** Opening THE RECORDS block **
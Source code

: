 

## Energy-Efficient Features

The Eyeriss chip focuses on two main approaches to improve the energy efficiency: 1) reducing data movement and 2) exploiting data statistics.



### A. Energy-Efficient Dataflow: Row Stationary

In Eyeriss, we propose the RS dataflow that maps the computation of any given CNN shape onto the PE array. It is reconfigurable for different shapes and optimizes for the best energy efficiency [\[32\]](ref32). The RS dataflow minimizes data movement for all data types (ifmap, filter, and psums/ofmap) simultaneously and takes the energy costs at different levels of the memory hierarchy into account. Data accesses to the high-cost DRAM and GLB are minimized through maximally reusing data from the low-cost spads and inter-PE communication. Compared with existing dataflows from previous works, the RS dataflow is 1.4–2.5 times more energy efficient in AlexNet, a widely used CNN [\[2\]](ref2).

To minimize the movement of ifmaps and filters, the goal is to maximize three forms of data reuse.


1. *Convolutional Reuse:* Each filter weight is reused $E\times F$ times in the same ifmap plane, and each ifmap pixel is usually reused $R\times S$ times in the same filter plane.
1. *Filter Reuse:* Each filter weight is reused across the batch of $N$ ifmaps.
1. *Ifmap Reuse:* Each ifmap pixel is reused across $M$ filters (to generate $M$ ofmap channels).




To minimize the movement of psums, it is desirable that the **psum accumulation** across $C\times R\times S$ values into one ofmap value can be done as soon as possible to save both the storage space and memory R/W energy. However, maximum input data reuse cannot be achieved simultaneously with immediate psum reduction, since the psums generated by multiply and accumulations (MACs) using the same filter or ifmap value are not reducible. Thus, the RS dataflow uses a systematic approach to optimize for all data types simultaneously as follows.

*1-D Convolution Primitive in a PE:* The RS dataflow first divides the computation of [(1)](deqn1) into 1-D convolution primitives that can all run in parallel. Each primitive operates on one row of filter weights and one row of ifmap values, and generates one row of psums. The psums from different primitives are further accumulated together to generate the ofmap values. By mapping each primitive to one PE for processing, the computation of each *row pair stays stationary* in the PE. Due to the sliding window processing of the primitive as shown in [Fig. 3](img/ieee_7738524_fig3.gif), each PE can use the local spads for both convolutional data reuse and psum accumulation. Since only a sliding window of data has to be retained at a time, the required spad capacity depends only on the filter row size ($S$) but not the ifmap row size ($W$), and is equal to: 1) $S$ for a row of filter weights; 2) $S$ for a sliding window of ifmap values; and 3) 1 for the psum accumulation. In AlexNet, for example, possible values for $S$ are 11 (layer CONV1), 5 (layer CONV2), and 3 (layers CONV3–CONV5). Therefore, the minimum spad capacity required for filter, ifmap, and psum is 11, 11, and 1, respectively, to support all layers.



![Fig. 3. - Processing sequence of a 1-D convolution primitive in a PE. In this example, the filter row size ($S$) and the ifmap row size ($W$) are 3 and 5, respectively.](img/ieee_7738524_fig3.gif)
** Closing THE RECORDS block **
** Opening THE RECORDS block **
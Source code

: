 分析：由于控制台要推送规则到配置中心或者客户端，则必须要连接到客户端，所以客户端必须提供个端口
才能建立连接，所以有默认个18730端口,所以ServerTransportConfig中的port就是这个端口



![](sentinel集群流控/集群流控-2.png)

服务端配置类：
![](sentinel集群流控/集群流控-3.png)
** Closing THE RECORDS block **
ASSIGNMENT
Copy out each line of the data above, exactly, if it lies between the line holding "To minimize the movement of ifmaps" and the line holding "1. *Filter Reuse:*", inclusive; copy no other line.

SOLUTION TO THE PROBLEM
To minimize the movement of ifmaps and filters, the goal is to maximize three forms of data reuse.


1. *Convolutional Reuse:* Each filter weight is reused $E\times F$ times in the same ifmap plane, and each ifmap pixel is usually reused $R\times S$ times in the same filter plane.
1. *Filter Reuse:* Each filter weight is reused across the batch of $N$ ifmaps.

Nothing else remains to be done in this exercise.